Tam Claudia Ha-Ting, Wang Ying, Wang Chi Chiu, Yuen Lai Yuk, Lim Cadmon King-Poo, Leng Junhong, Wu Ling, Ng Alex Chi-Wai, Hou Yong, Tsoi Kit Ying, Wang Hui, Ozaki Risa, Li Albert Martin, Wang Qingqing, Chan Juliana Chung-Ngor, Ye Yan Chou, Tam Wing Hung, Yang Xilin, Ma Ronald Ching-Wan
Department of Medicine and Therapeutics, Prince of Wales Hospital, The Chinese University of Hong Kong, Hong Kong, China.
Hong Kong Institute of Diabetes and Obesity, The Chinese University of Hong Kong, Hong Kong, China.
Diabetes Metab J. 2025 Jan;49(1):128-143. doi: 10.4093/dmj.2024.0139. Epub 2024 Sep 20.
The genetic basis for hyperglycaemia in pregnancy remain unclear. This study aimed to uncover the genetic determinants of gestational diabetes mellitus (GDM) and investigate their applications.
We performed a meta-analysis of genome-wide association studies (GWAS) for GDM in Chinese women (464 cases and 1,217 controls), followed by de novo replications in an independent Chinese cohort (564 cases and 572 controls) and in silico replication in European (12,332 cases and 131,109 controls) and multi-ethnic populations (5,485 cases and 347,856 controls). A polygenic risk score (PRS) was derived based on the identified variants.
Using the genome-wide scan and candidate gene approaches, we identified four susceptibility loci for GDM. These included three previously reported loci for GDM and type 2 diabetes mellitus (T2DM) at MTNR1B (rs7945617, odds ratio [OR], 1.64; 95% confidence interval [CI], 1.38 to 1.96), CDKAL1 (rs7754840, OR, 1.33; 95% CI, 1.13 to 1.58), and INS-IGF2-KCNQ1 (rs2237897, OR, 1.48; 95% CI, 1.23 to 1.79), as well as a novel genome-wide significant locus near TBR1-SLC4A10 (rs117781972, OR, 2.05; 95% CI, 1.61 to 2.62; Pmeta=7.6×10-9), which has not been previously reported in GWAS for T2DM or glycaemic traits. Moreover, we found that women with a high PRS (top quintile) had over threefold (95% CI, 2.30 to 4.09; Pmeta=3.1×10-14) and 71% (95% CI, 1.08 to 2.71; P=0.0220) higher risk for GDM and abnormal glucose tolerance post-pregnancy, respectively, compared to other individuals.

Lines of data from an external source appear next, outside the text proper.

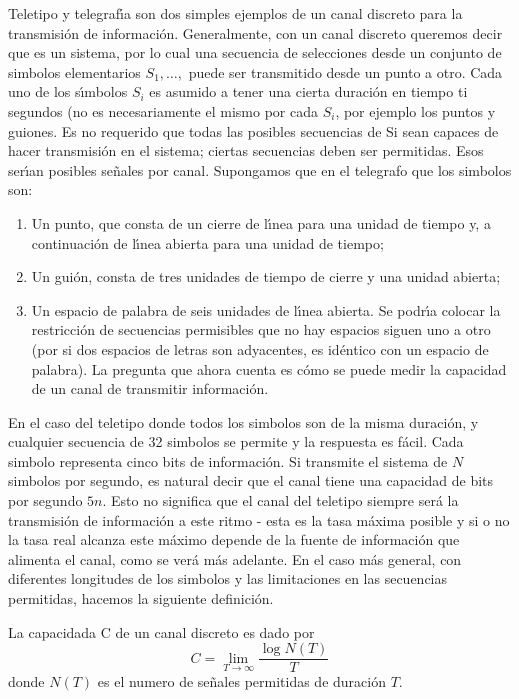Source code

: Teletipo y telegraf\'{\i}a son dos simples ejemplos de un canal
discreto para la transmisi\'{o}n de informaci\'{o}n. Generalmente, con
un canal discreto queremos decir que es un sistema, por lo cual una
secuencia de selecciones desde un conjunto de simbolos elementarios
$S_1,\ldots,$ puede ser transmitido desde un punto a otro. Cada uno de
los s\'{\i}mbolos $S_i$ es asumido a tener una cierta duraci\'{o}n en
tiempo ti segundos (no es necesariamente el mismo por cada $S_i$, por
ejemplo los puntos y guiones. Es no requerido que todas las posibles
secuencias de Si sean capaces de hacer transmisi\'{o}n en el sistema;
ciertas secuencias deben ser permitidas. Esos ser\'{\i}an posibles
se\~{n}ales por canal. Supongamos que en el telegrafo que los simbolos
son: 
\begin{enumerate}
\item{Un punto, que consta de un cierre de l\'{\i}nea para una
unidad de tiempo y, a continuaci\'{o}n de l\'{\i}nea abierta para una
unidad de tiempo;}
\item{Un gui\'{o}n, consta de tres unidades de tiempo
de cierre y una unidad abierta;}
\item{Un espacio de palabra de seis
unidades de l\'{\i}nea abierta. Se podr\'{\i}a colocar la
restricci\'{o}n de secuencias permisibles que no hay espacios siguen
uno a otro (por si dos espacios de letras son adyacentes, es
id\'{e}ntico con un espacio de palabra). La pregunta que ahora cuenta
es c\'{o}mo se puede medir la capacidad de un canal de transmitir
informaci\'{o}n.}
\end{enumerate}

En el caso del teletipo donde todos los simbolos son de la misma
duraci\'{o}n, y cualquier secuencia de 32 simbolos se permite y la
respuesta es f\'{a}cil. Cada simbolo representa cinco bits de
informaci\'{o}n. Si transmite el sistema de $N$ simbolos por segundo,
es natural decir que el canal tiene una capacidad de bits por segundo
$5 n$. Esto no significa que el canal del teletipo siempre ser\'{a} la
transmisi\'{o}n de informaci\'{o}n a este ritmo - esta es la tasa
m\'{a}xima posible y si o no la tasa real alcanza este m\'{a}ximo
depende de la fuente de informaci\'{o}n que alimenta el canal, como se
ver\'{a} m\'{a}s adelante. En el caso m\'{a}s general, con diferentes
longitudes de los simbolos y las limitaciones en las secuencias
permitidas, hacemos la siguiente definici\'{o}n.

\begin{definition}
La capacidada C de un canal discreto es dado por
\begin{equation}
C = \lim_{T \rightarrow \infty} \frac{\log N(T)}{T}
\end{equation}
donde $N(T)$ es el numero de se\~{n}ales permitidas de duraci\'{o}n $T$.
\end{definition}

Our results indicate that the genetic architecture of glucose metabolism exhibits both similarities and differences between the pregnant and non-pregnant states. Integrating genetic information can facilitate identification of pregnant women at a higher risk of developing GDM or later diabetes.
孕期高血糖的遗传基础仍不清楚。本研究旨在揭示妊娠期糖尿病(GDM)的遗传决定因素并探讨其应用。
我们对中国女性GDM的全基因组关联研究(GWAS)进行了荟萃分析(464例病例和1217例对照),随后在一个独立的中国队列(564例病例和572例对照)中进行了从头复制,并在欧洲人群(12332例病例和131109例对照)和多民族人群(5485例病例和347856例对照)中进行了电子复制。基于鉴定出的变异推导了多基因风险评分(PRS)。
通过全基因组扫描和候选基因方法,我们鉴定出4个GDM易感位点。其中包括MTNR1B(rs7945617,优势比[OR],1.64;95%置信区间[CI],1.38至1.96)、CDKAL1(rs7754840,OR,1.33;95%CI,1.13至1.58)和INS-IGF2-KCNQ1(rs2237897,OR,1.48;95%CI,1.23至1.79)这3个先前报道的GDM和2型糖尿病(T2DM)位点,以及TBR1-SLC4A10附近一个新的全基因组显著位点(rs117781972,OR,2.05;95%CI,1.61至2.62;Pmeta=7.6×10-9),该位点在T2DM或血糖性状的GWAS中尚未有报道。此外,我们发现与其他个体相比,PRS高(最高五分位数)的女性患GDM和产后糖耐量异常的风险分别高出三倍多(95%CI,2.30至4.09;Pmeta=3.1×10-14)和71%(95%CI,1.08至2.71;P=0.0220)。
我们的结果表明,葡萄糖代谢的遗传结构在怀孕和非怀孕状态之间既有相似之处也有不同之处。整合遗传信息有助于识别患GDM或后期糖尿病风险较高的孕妇。